I followed him out into the hall, past the stairway to the upper floor, past the dining room and the living room and out the door. It was a big house. Somewhere near the back was a kitchen. I could smell the food cooking and hear voices, although I couldn’t make out what they were saying and my hearing is damn good.
Chuck had built the place himself. Well, not by himself. He had help. An Alpha pretty much always has help. Besides, it was his business. Chuck was a contractor, which is in some ways kind of a perfect job for a werewolf. Who is surprised when their contractor disappears for a few days every month? Hell, most people are so thrilled to get one that shows up most days that they wouldn’t think to question a little flakiness around the full moon. Who notices a few extra flashes of temper or a bloodstain or two on a ripped pair of jeans on their contractor? I’ll tell you who. No one in northern California.
A vampire couldn’t do it. First of all, day work is not a vampire’s strong suit. Group loyalty? Also not totally their thing. Which isn’t to say they don’t band together, but there’s not a lot of trust and camaraderie there. Their politics are much more Borgia-like. But werewolves? They’re strong. They’re loyal. They work well together in groups. They love to be outdoors, no matter what the weather is like. Construction work? It’s like the universe invented it for werewolves.
As a contractor, Chuck can provide employment for a whole range of men and women who are trying to find where they belong. Sometimes it takes a while to find a pack. There are always lone wolves wandering around. Chuck offers employment for a few days, a few weeks, a few months. Whatever’s needed. Some wolves stay with him. Some move on. It’s a good system. At least, it looks good from the outside. Paul always thought it was a good thing, too. Of course, Paul never said anything bad about the Pack. Never. Not in all the years I’d known him.
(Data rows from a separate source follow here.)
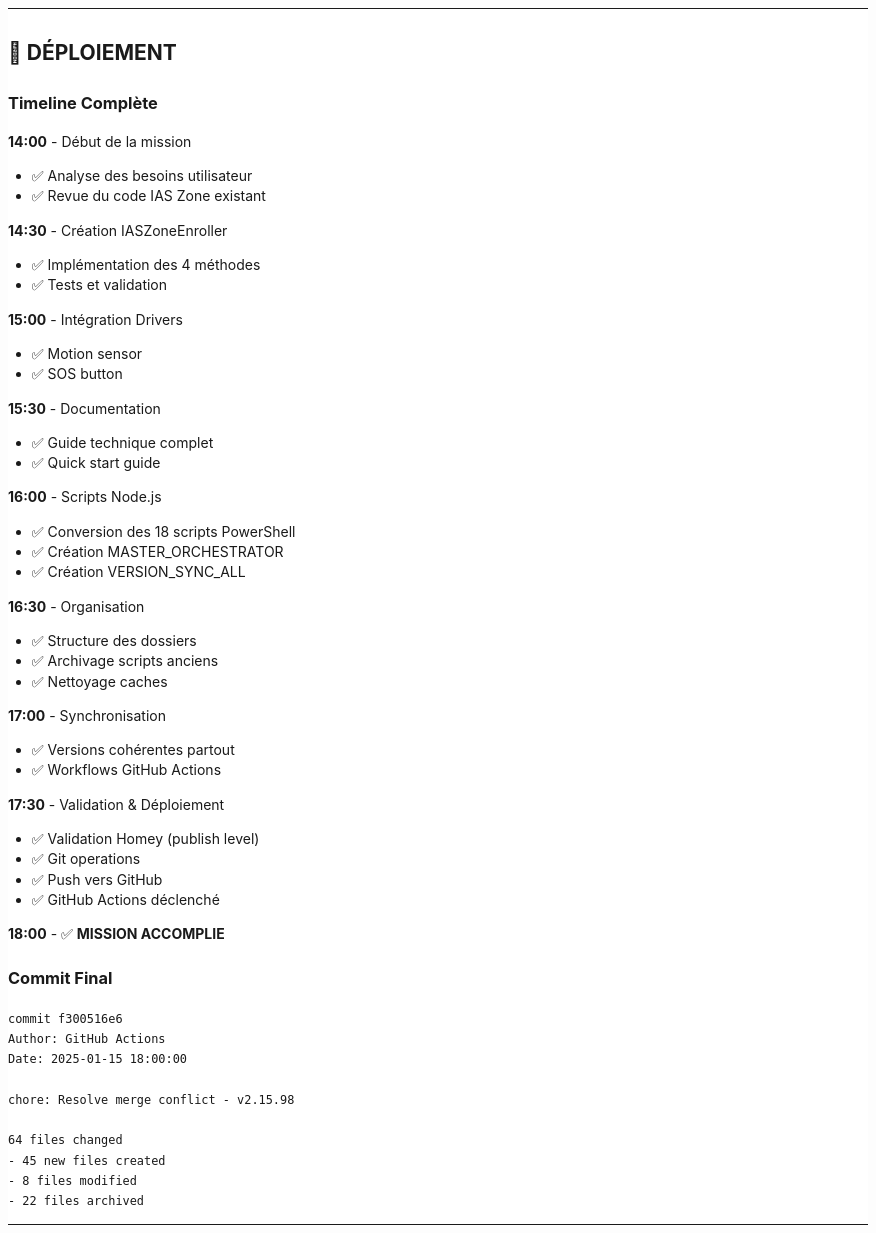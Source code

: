 
---

## 🚀 DÉPLOIEMENT

### Timeline Complète

**14:00** - Début de la mission
- ✅ Analyse des besoins utilisateur
- ✅ Revue du code IAS Zone existant

**14:30** - Création IASZoneEnroller
- ✅ Implémentation des 4 méthodes
- ✅ Tests et validation

**15:00** - Intégration Drivers
- ✅ Motion sensor
- ✅ SOS button

**15:30** - Documentation
- ✅ Guide technique complet
- ✅ Quick start guide

**16:00** - Scripts Node.js
- ✅ Conversion des 18 scripts PowerShell
- ✅ Création MASTER_ORCHESTRATOR
- ✅ Création VERSION_SYNC_ALL

**16:30** - Organisation
- ✅ Structure des dossiers
- ✅ Archivage scripts anciens
- ✅ Nettoyage caches

**17:00** - Synchronisation
- ✅ Versions cohérentes partout
- ✅ Workflows GitHub Actions

**17:30** - Validation & Déploiement
- ✅ Validation Homey (publish level)
- ✅ Git operations
- ✅ Push vers GitHub
- ✅ GitHub Actions déclenché

**18:00** - ✅ **MISSION ACCOMPLIE**

### Commit Final

```
commit f300516e6
Author: GitHub Actions
Date: 2025-01-15 18:00:00

chore: Resolve merge conflict - v2.15.98

64 files changed
- 45 new files created
- 8 files modified
- 22 files archived
```

---
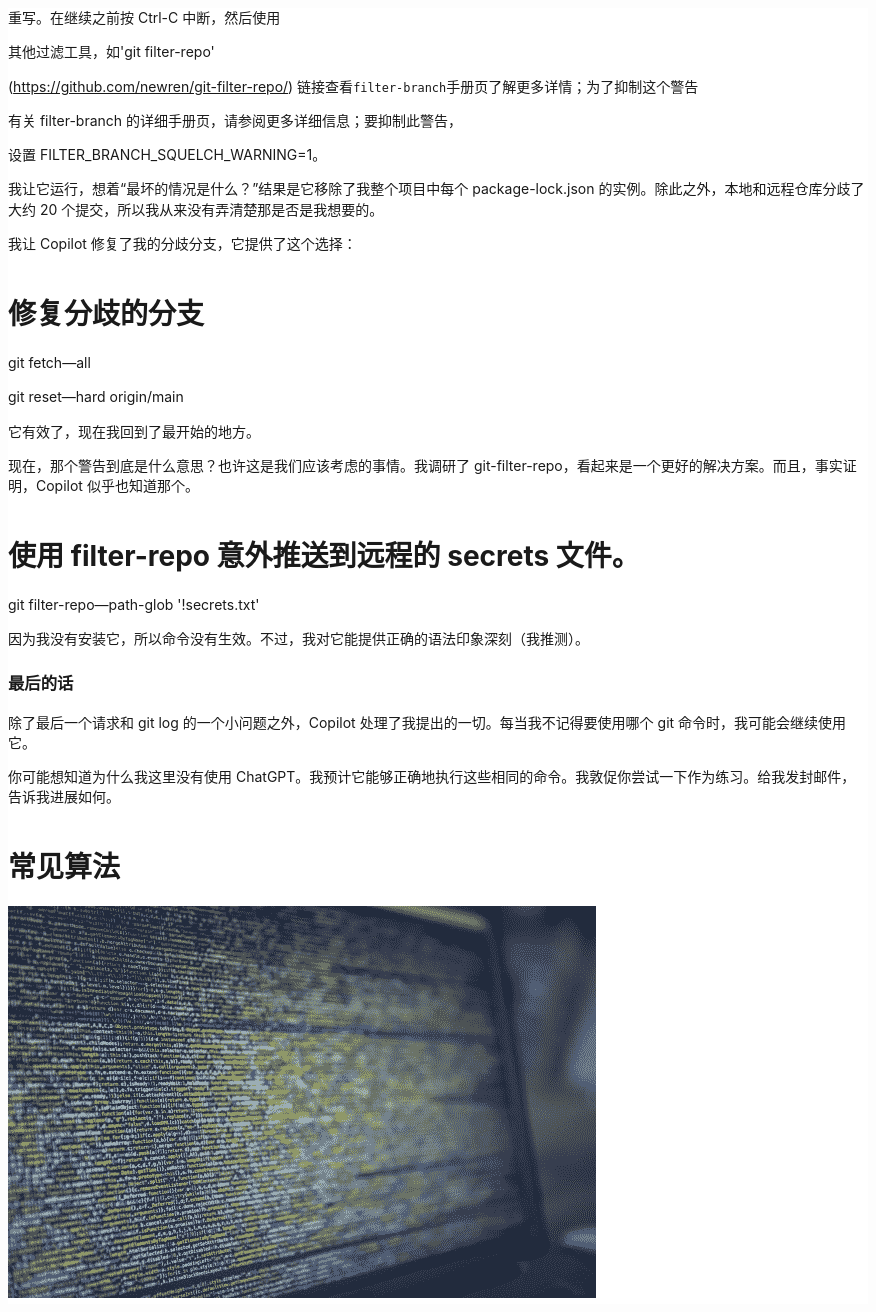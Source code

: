 重写。在继续之前按 Ctrl-C 中断，然后使用

其他过滤工具，如'git filter-repo'

(https://github.com/newren/git-filter-repo/) 链接查看`filter-branch`手册页了解更多详情；为了抑制这个警告

有关 filter-branch 的详细手册页，请参阅更多详细信息；要抑制此警告，

设置 FILTER_BRANCH_SQUELCH_WARNING=1。

我让它运行，想着“最坏的情况是什么？”结果是它移除了我整个项目中每个 package-lock.json 的实例。除此之外，本地和远程仓库分歧了大约 20 个提交，所以我从来没有弄清楚那是否是我想要的。

我让 Copilot 修复了我的分歧分支，它提供了这个选择：

# 修复分歧的分支

git fetch—all

git reset—hard origin/main

它有效了，现在我回到了最开始的地方。

现在，那个警告到底是什么意思？也许这是我们应该考虑的事情。我调研了 git-filter-repo，看起来是一个更好的解决方案。而且，事实证明，Copilot 似乎也知道那个。

# 使用 filter-repo 意外推送到远程的 secrets 文件。

git filter-repo—path-glob '!secrets.txt'

因为我没有安装它，所以命令没有生效。不过，我对它能提供正确的语法印象深刻（我推测）。

### 最后的话

除了最后一个请求和 git log 的一个小问题之外，Copilot 处理了我提出的一切。每当我不记得要使用哪个 git 命令时，我可能会继续使用它。

你可能想知道为什么我这里没有使用 ChatGPT。我预计它能够正确地执行这些相同的命令。我敦促你尝试一下作为练习。给我发封邮件，告诉我进展如何。






# 常见算法



![一个屏幕的特写 由低置信度自动生成的描述](img/pair-prog-image003.jpg)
I was seventeen when I first met Paul. It had been hard enough to figure out how to park in Old Sacramento, but then to walk into a bar? Especially a big old trendy bar like McClannigan’s? I’d been intimidated before I’d placed a hand on the big brass doorknob.
Watching Paul become aware of me being there hadn’t helped. He’d known what I was within seconds of me walking into the bar. It was the first time I saw him lift his head and scent the air in recognition of something arcane entering the bar, but it sure wasn’t the last. Then he’d taken one look at me and muttered, “They make ’em younger every year.”